Moscow declared that the talks were “not successful”, stressing that it “would not allow it to be held responsible for possible provocations around Ukraine,” while America threatened economic sanctions and a strong response to the possibility of an invasion of Ukraine.
Russia is demanding security guarantees that would prevent the United States and NATO from expanding eastward into areas the Kremlin considers to be within its sphere of influence.
The academic specializing in international affairs, Samir Al-Kashef, said that all scenarios are possible after the failure of the diplomatic talks, especially in light of Moscow’s rejection of a second round of negotiations.
Al-Kashef added to “Sky News Arabia” that Russia will not make any concessions, and went to negotiations to calm the West temporarily, but the scenario of annexing the Crimea is possible, pointing out that the current number of forces is not sufficient, and if any new numbers are detected, it is a complete preparation for war.
He explained that Moscow is desperate to defend the Black Sea region, as it is an important lung in which it achieves many economic interests in the fields of energy, trade and economy, and what is currently happening comes after American attempts to compete with Russia in the region.
On the West’s support for Ukraine, he indicated that it would be moral without forces on the ground, and the West has no choice but to use sanctions, whether by separating the Russian banking system from the international rapid payment system or measures targeting the Russian sovereign wealth fund, as well as placing restrictions on banks that convert rubles into currencies. There is also a pressure card represented in the Nord Stream 2 gas pipeline.
After the talks, Russia threatened to escalate after the “failure” of its negotiations with the West, stressing that it “will not allow it to be held responsible for possible provocations around Ukraine.”

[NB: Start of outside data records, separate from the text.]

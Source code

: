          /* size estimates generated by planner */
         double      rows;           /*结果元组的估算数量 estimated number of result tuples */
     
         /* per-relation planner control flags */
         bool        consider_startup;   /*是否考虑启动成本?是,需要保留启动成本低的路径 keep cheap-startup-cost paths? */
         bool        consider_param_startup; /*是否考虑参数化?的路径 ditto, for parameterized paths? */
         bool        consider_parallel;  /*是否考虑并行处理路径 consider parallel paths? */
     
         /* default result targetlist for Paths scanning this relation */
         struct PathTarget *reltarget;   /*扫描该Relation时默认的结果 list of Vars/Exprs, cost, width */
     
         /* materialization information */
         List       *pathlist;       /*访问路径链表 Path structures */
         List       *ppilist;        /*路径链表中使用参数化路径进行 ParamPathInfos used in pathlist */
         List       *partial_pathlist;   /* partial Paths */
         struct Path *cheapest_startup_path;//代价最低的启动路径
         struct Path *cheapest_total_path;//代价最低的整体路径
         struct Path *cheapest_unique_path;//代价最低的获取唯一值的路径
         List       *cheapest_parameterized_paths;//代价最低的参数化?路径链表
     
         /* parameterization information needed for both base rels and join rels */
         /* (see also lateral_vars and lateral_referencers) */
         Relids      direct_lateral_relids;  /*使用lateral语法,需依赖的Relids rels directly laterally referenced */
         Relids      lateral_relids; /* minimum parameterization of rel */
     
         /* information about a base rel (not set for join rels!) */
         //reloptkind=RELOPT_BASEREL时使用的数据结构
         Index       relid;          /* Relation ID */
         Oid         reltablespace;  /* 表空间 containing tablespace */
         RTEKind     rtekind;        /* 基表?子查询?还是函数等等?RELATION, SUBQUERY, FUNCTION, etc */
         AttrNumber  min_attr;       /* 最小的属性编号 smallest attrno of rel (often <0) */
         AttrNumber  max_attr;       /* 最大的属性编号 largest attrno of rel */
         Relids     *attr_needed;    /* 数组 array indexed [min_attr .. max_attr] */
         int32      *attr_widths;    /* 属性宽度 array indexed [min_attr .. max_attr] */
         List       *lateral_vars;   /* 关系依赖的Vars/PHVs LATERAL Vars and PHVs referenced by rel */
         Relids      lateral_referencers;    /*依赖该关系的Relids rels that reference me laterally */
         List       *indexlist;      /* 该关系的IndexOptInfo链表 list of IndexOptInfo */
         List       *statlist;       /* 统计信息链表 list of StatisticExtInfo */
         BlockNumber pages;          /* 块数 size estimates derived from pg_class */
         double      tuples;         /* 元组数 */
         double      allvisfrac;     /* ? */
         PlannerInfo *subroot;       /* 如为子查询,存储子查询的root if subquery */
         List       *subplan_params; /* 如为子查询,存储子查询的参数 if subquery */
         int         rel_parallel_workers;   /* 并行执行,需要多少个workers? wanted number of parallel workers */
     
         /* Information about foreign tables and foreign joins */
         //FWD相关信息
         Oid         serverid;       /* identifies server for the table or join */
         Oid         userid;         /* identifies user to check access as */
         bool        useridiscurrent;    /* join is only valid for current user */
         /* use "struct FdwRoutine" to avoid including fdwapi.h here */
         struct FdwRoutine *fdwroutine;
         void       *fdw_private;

“The United States and its NATO allies are not ready to meet Moscow’s basic demands for security guarantees,” Russian Deputy Foreign Minister Sergei Ryabkov said in an interview with Russia’s RTVI television.
Ryabkov pointed out that “Russia sees no reason to hold a new round of talks with Western countries in the coming days regarding Moscow’s demands for security guarantees.”
War is at hand
In turn, the US envoy to the Organization for Security and Cooperation in Europe said that the West should prepare for the possibility of an escalation of tension with Moscow, after talks with Russia.
And Michael Carpenter added during a press conference, that the United States will not accept areas of influence or restrictions on the rights of countries to choose their alliances, in reference to Russia’s demands that NATO stop expanding to the east.
For her part, the Secretary-General of the Organization for Security and Cooperation in Europe Helga Schmid said at the beginning of the permanent council meeting, “The situation in the region is dangerous, and it is necessary to find a way, through diplomatic channels, to stop the escalation and start rebuilding confidence, transparency and cooperation,” stressing the “need of urgency for dialogue.
In turn, Polish Foreign Minister Zbigniew Rau said: “It seems that the threat of war in the OSCE region has never been as high as it is now, during the last thirty years,” adding, “It is a great challenge for the organization that aims specifically to ban war.” From Europe”.
Reuters quoted an unnamed US official as saying that Russia had begun preparing for the invasion of Ukraine, and some parties were falsifying the facts about Kiev’s provocations to justify the invasion.
Troops return to their barracks
Russian Foreign Minister Sergei Lavrov said that Moscow was not even ready to discuss the “unacceptable” US demands for the return of its forces on our soil to their barracks.
Moscow alarmed Kiev and the West by massing troops near Ukraine, prompting fears that it was considering an invasion of its neighbour.
Western reports indicate that nearly 100,000 Russian soldiers are stationed within the military buildup near the Ukrainian border, but estimates confirm that if Moscow intends to launch a full attack, so that it controls the entire Ukrainian territory, it will at least need to double this number of soldiers.
As the talks failed, US National Security Adviser Jake Sullivan threatened Russia with harsh economic measures if it decided to invade Ukraine.
Sullivan said, in a press statement, “It is not clear to us whether Russia has decided to take the military course, and there is no specific date for the resumption of talks with Russia.”
He added that the possibility of Russia launching a military invasion of Ukraine remains strong, and economic sanctions are at the center of the potential package of sanctions targeting Russia.
“We believe diplomacy is the only reasonable decision, the Russians need to assess the situation, and sanctions against Russia are only one part of what we and our allies can do about the possibility of an invasion of Ukraine.”